God said it, I believe it, that settles it for me!
Author Scot McKnight, in “The Blue Parakeet” (Zondervan, 2008), argues that this time-honored approach to the Bible is inadequate. Its weakness is exposed when we stumble upon the “blue parakeets” of Scripture.
McKnight recalls the afternoon he watched the sparrows that frequented his backyard react when a blue parakeet (escaped from a neighbor’s cage) arrived. The sparrows were terrorized. They scattered in fear. They didn’t know what to do with such an unfamiliar bird.

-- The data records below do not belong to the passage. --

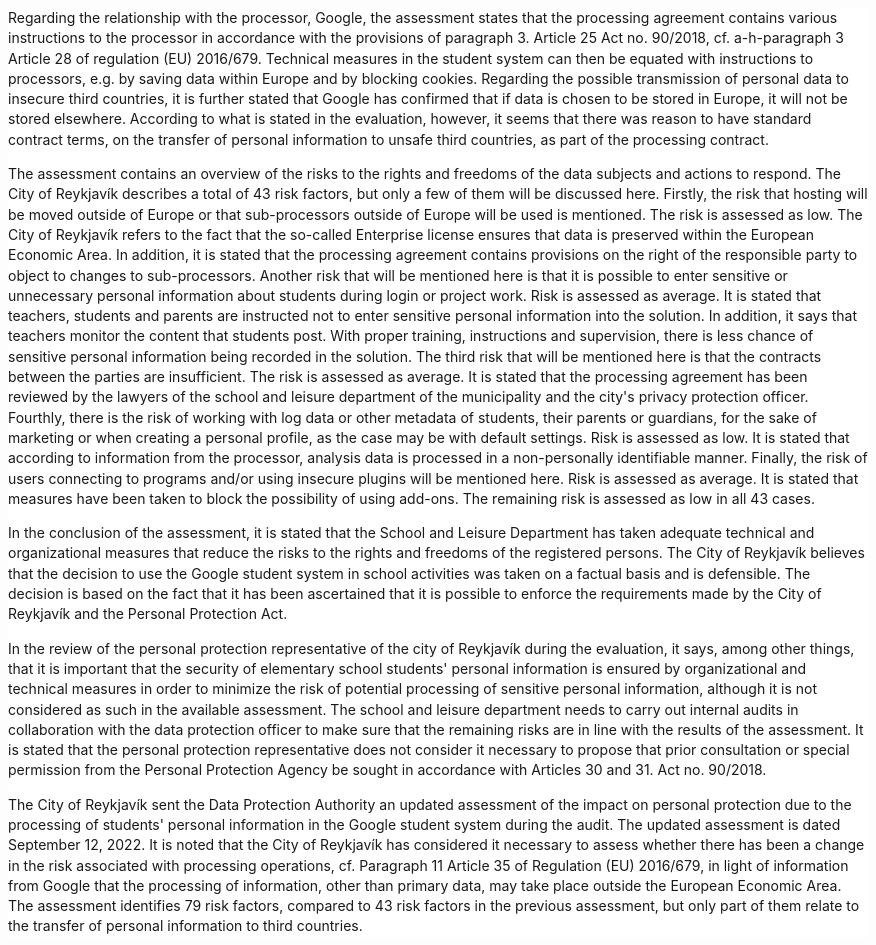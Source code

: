 Regarding the relationship with the processor, Google, the assessment states that the processing agreement contains various instructions to the processor in accordance with the provisions of paragraph 3. Article 25 Act no. 90/2018, cf. a-h-paragraph 3 Article 28 of regulation (EU) 2016/679. Technical measures in the student system can then be equated with instructions to processors, e.g. by saving data within Europe and by blocking cookies. Regarding the possible transmission of personal data to insecure third countries, it is further stated that Google has confirmed that if data is chosen to be stored in Europe, it will not be stored elsewhere. According to what is stated in the evaluation, however, it seems that there was reason to have standard contract terms, on the transfer of personal information to unsafe third countries, as part of the processing contract.

The assessment contains an overview of the risks to the rights and freedoms of the data subjects and actions to respond. The City of Reykjavík describes a total of 43 risk factors, but only a few of them will be discussed here. Firstly, the risk that hosting will be moved outside of Europe or that sub-processors outside of Europe will be used is mentioned. The risk is assessed as low. The City of Reykjavík refers to the fact that the so-called Enterprise license ensures that data is preserved within the European Economic Area. In addition, it is stated that the processing agreement contains provisions on the right of the responsible party to object to changes to sub-processors. Another risk that will be mentioned here is that it is possible to enter sensitive or unnecessary personal information about students during login or project work. Risk is assessed as average. It is stated that teachers, students and parents are instructed not to enter sensitive personal information into the solution. In addition, it says that teachers monitor the content that students post. With proper training, instructions and supervision, there is less chance of sensitive personal information being recorded in the solution. The third risk that will be mentioned here is that the contracts between the parties are insufficient. The risk is assessed as average. It is stated that the processing agreement has been reviewed by the lawyers of the school and leisure department of the municipality and the city's privacy protection officer. Fourthly, there is the risk of working with log data or other metadata of students, their parents or guardians, for the sake of marketing or when creating a personal profile, as the case may be with default settings. Risk is assessed as low. It is stated that according to information from the processor, analysis data is processed in a non-personally identifiable manner. Finally, the risk of users connecting to programs and/or using insecure plugins will be mentioned here. Risk is assessed as average. It is stated that measures have been taken to block the possibility of using add-ons. The remaining risk is assessed as low in all 43 cases.

In the conclusion of the assessment, it is stated that the School and Leisure Department has taken adequate technical and organizational measures that reduce the risks to the rights and freedoms of the registered persons. The City of Reykjavík believes that the decision to use the Google student system in school activities was taken on a factual basis and is defensible. The decision is based on the fact that it has been ascertained that it is possible to enforce the requirements made by the City of Reykjavík and the Personal Protection Act.

In the review of the personal protection representative of the city of Reykjavík during the evaluation, it says, among other things, that it is important that the security of elementary school students' personal information is ensured by organizational and technical measures in order to minimize the risk of potential processing of sensitive personal information, although it is not considered as such in the available assessment. The school and leisure department needs to carry out internal audits in collaboration with the data protection officer to make sure that the remaining risks are in line with the results of the assessment. It is stated that the personal protection representative does not consider it necessary to propose that prior consultation or special permission from the Personal Protection Agency be sought in accordance with Articles 30 and 31. Act no. 90/2018.

The City of Reykjavík sent the Data Protection Authority an updated assessment of the impact on personal protection due to the processing of students' personal information in the Google student system during the audit. The updated assessment is dated September 12, 2022. It is noted that the City of Reykjavík has considered it necessary to assess whether there has been a change in the risk associated with processing operations, cf. Paragraph 11 Article 35 of Regulation (EU) 2016/679, in light of information from Google that the processing of information, other than primary data, may take place outside the European Economic Area. The assessment identifies 79 risk factors, compared to 43 risk factors in the previous assessment, but only part of them relate to the transfer of personal information to third countries.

Similarly, McKnight proposes six examples of items/themes in Scripture that terrorize the God-says-it,-I-believe-it,-that-settles-it-for-me!- Bible-reading method: keeping the Sabbath (Ex. 20:9-10), giving a tithe of our resources, washing feet (Jn. 13:14), the use of charismatic gifts like prophecy and speaking in tongues (1 Cor. 12-14), selling/giving up our possessions (Lk. 12:33; 14:33), and “contentious issues” such as evolution, Calvinism, war, abortion, and homosexuality. When it comes to these and similar issues, the fact that God says it doesn’t quite settle it. For example, few Christians wash feet. Few give up all their possessions.
These are our “blue parakeets.” We don’t know what to do with them. We don’t know what to make of them. They cause us to “pick and choose” which parts of Scripture to put into practice and which parts to ignore. And they call, McKnight argues, for a new way of reading the Bible.